=== Begin Enclosure ===

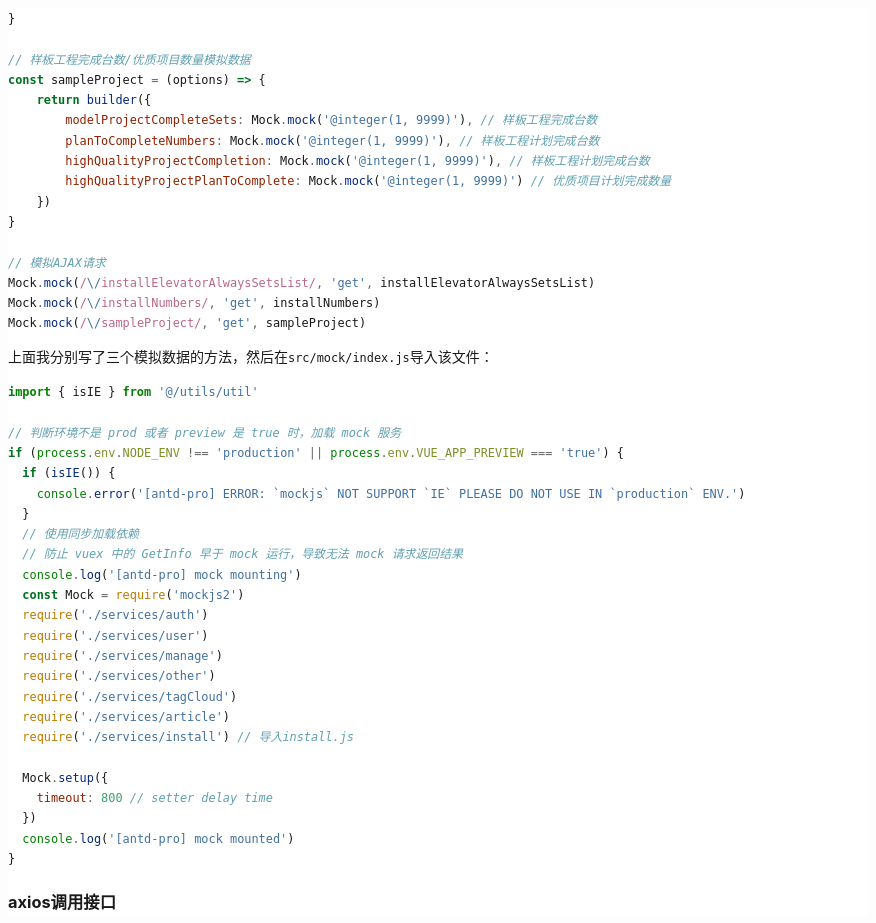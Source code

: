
 ```javascript
}

// 样板工程完成台数/优质项目数量模拟数据
const sampleProject = (options) => {
    return builder({
        modelProjectCompleteSets: Mock.mock('@integer(1, 9999)'), // 样板工程完成台数
        planToCompleteNumbers: Mock.mock('@integer(1, 9999)'), // 样板工程计划完成台数
        highQualityProjectCompletion: Mock.mock('@integer(1, 9999)'), // 样板工程计划完成台数
        highQualityProjectPlanToComplete: Mock.mock('@integer(1, 9999)') // 优质项目计划完成数量
    })
}

// 模拟AJAX请求
Mock.mock(/\/installElevatorAlwaysSetsList/, 'get', installElevatorAlwaysSetsList)
Mock.mock(/\/installNumbers/, 'get', installNumbers)
Mock.mock(/\/sampleProject/, 'get', sampleProject)

```

上面我分别写了三个模拟数据的方法，然后在`src/mock/index.js`导入该文件：

```javascript
import { isIE } from '@/utils/util'

// 判断环境不是 prod 或者 preview 是 true 时，加载 mock 服务
if (process.env.NODE_ENV !== 'production' || process.env.VUE_APP_PREVIEW === 'true') {
  if (isIE()) {
    console.error('[antd-pro] ERROR: `mockjs` NOT SUPPORT `IE` PLEASE DO NOT USE IN `production` ENV.')
  }
  // 使用同步加载依赖
  // 防止 vuex 中的 GetInfo 早于 mock 运行，导致无法 mock 请求返回结果
  console.log('[antd-pro] mock mounting')
  const Mock = require('mockjs2')
  require('./services/auth')
  require('./services/user')
  require('./services/manage')
  require('./services/other')
  require('./services/tagCloud')
  require('./services/article')
  require('./services/install') // 导入install.js

  Mock.setup({
    timeout: 800 // setter delay time
  })
  console.log('[antd-pro] mock mounted')
}

```

### axios调用接口
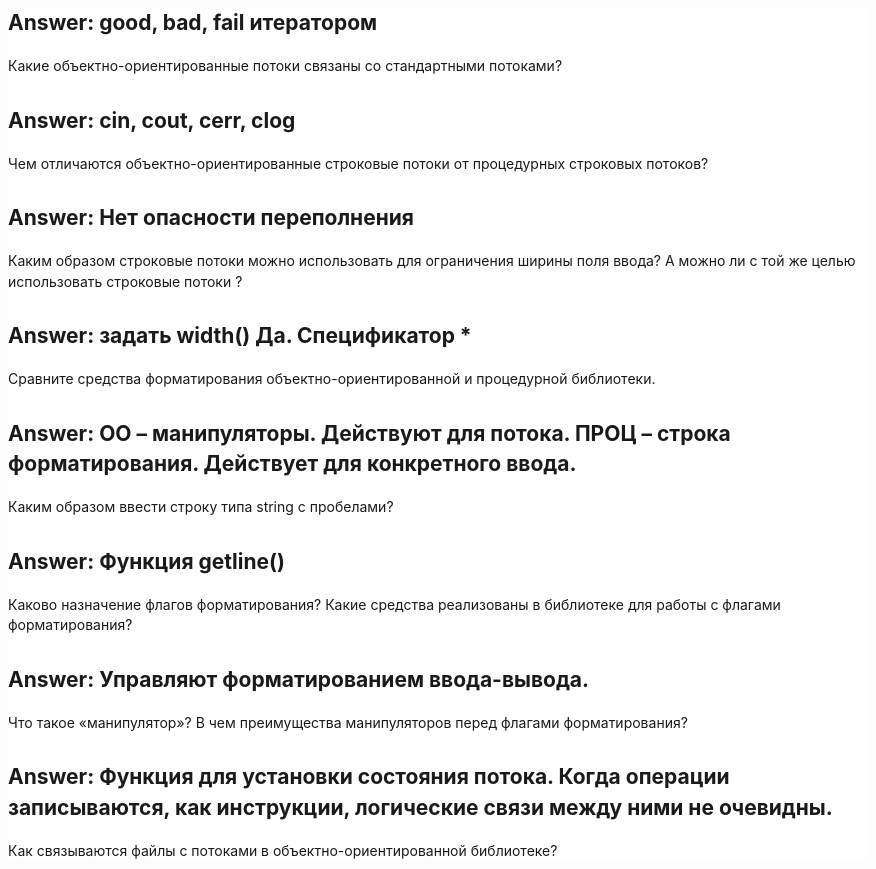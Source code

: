 
Answer:
good, bad, fail
итератором
-------------------------------------------------------------------------------------------------
Какие объектно-ориентированные потоки связаны со стандартными потоками?


Answer:
cin, cout, cerr, clog
-------------------------------------------------------------------------------------------------
Чем отличаются объектно-ориентированные строковые потоки от
процедурных строковых потоков?


Answer:
Нет опасности переполнения
-------------------------------------------------------------------------------------------------
Каким образом строковые потоки можно использовать для ограничения ширины поля ввода?
А можно ли с той же целью использовать строковые потоки ?


Answer:
задать width()
Да. Спецификатор *
-------------------------------------------------------------------------------------------------
Сравните средства форматирования объектно-ориентированной и процедурной библиотеки.


Answer:
ОО – манипуляторы. Действуют для потока.
ПРОЦ – строка форматирования. Действует для конкретного ввода.
-------------------------------------------------------------------------------------------------
Каким образом ввести строку типа string с пробелами?


Answer:
Функция getline()
-------------------------------------------------------------------------------------------------
Каково назначение флагов форматирования? Какие средства реализованы
в библиотеке для работы с флагами форматирования?


Answer:
Управляют форматированием ввода-вывода.
-------------------------------------------------------------------------------------------------
Что такое «манипулятор»? В чем преимущества манипуляторов перед флагами
форматирования?


Answer:
Функция для установки состояния потока. Когда операции записываются,
как инструкции, логические связи между ними не очевидны.
-------------------------------------------------------------------------------------------------
Как связываются файлы с потоками в объектно-ориентированной библиотеке?


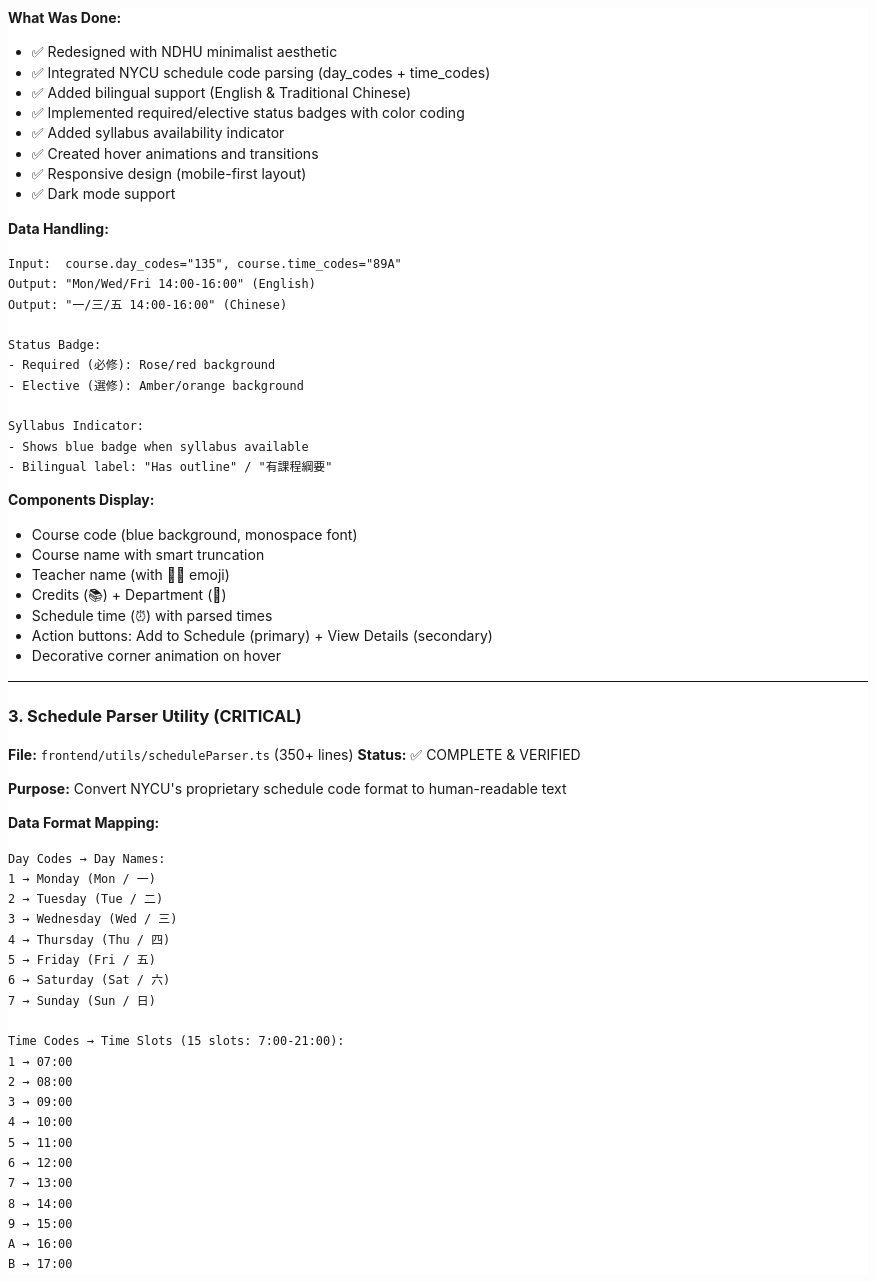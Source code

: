 **What Was Done:**
- ✅ Redesigned with NDHU minimalist aesthetic
- ✅ Integrated NYCU schedule code parsing (day_codes + time_codes)
- ✅ Added bilingual support (English & Traditional Chinese)
- ✅ Implemented required/elective status badges with color coding
- ✅ Added syllabus availability indicator
- ✅ Created hover animations and transitions
- ✅ Responsive design (mobile-first layout)
- ✅ Dark mode support

**Data Handling:**
```
Input:  course.day_codes="135", course.time_codes="89A"
Output: "Mon/Wed/Fri 14:00-16:00" (English)
Output: "一/三/五 14:00-16:00" (Chinese)

Status Badge:
- Required (必修): Rose/red background
- Elective (選修): Amber/orange background

Syllabus Indicator:
- Shows blue badge when syllabus available
- Bilingual label: "Has outline" / "有課程綱要"
```

**Components Display:**
- Course code (blue background, monospace font)
- Course name with smart truncation
- Teacher name (with 👨‍🏫 emoji)
- Credits (📚) + Department (🏢)
- Schedule time (⏰) with parsed times
- Action buttons: Add to Schedule (primary) + View Details (secondary)
- Decorative corner animation on hover

---

### 3. **Schedule Parser Utility (CRITICAL)**
**File:** `frontend/utils/scheduleParser.ts` (350+ lines)
**Status:** ✅ COMPLETE & VERIFIED

**Purpose:** Convert NYCU's proprietary schedule code format to human-readable text

**Data Format Mapping:**

```
Day Codes → Day Names:
1 → Monday (Mon / 一)
2 → Tuesday (Tue / 二)
3 → Wednesday (Wed / 三)
4 → Thursday (Thu / 四)
5 → Friday (Fri / 五)
6 → Saturday (Sat / 六)
7 → Sunday (Sun / 日)

Time Codes → Time Slots (15 slots: 7:00-21:00):
1 → 07:00
2 → 08:00
3 → 09:00
4 → 10:00
5 → 11:00
6 → 12:00
7 → 13:00
8 → 14:00
9 → 15:00
A → 16:00
B → 17:00
```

=== End Enclosure ===

**WORK ORDER**
Apply a filter for "sampleProject" to the entries and show each line that passes.

**RESPONSE TO THIS TASK**
const sampleProject = (options) => {
Mock.mock(/\/sampleProject/, 'get', sampleProject)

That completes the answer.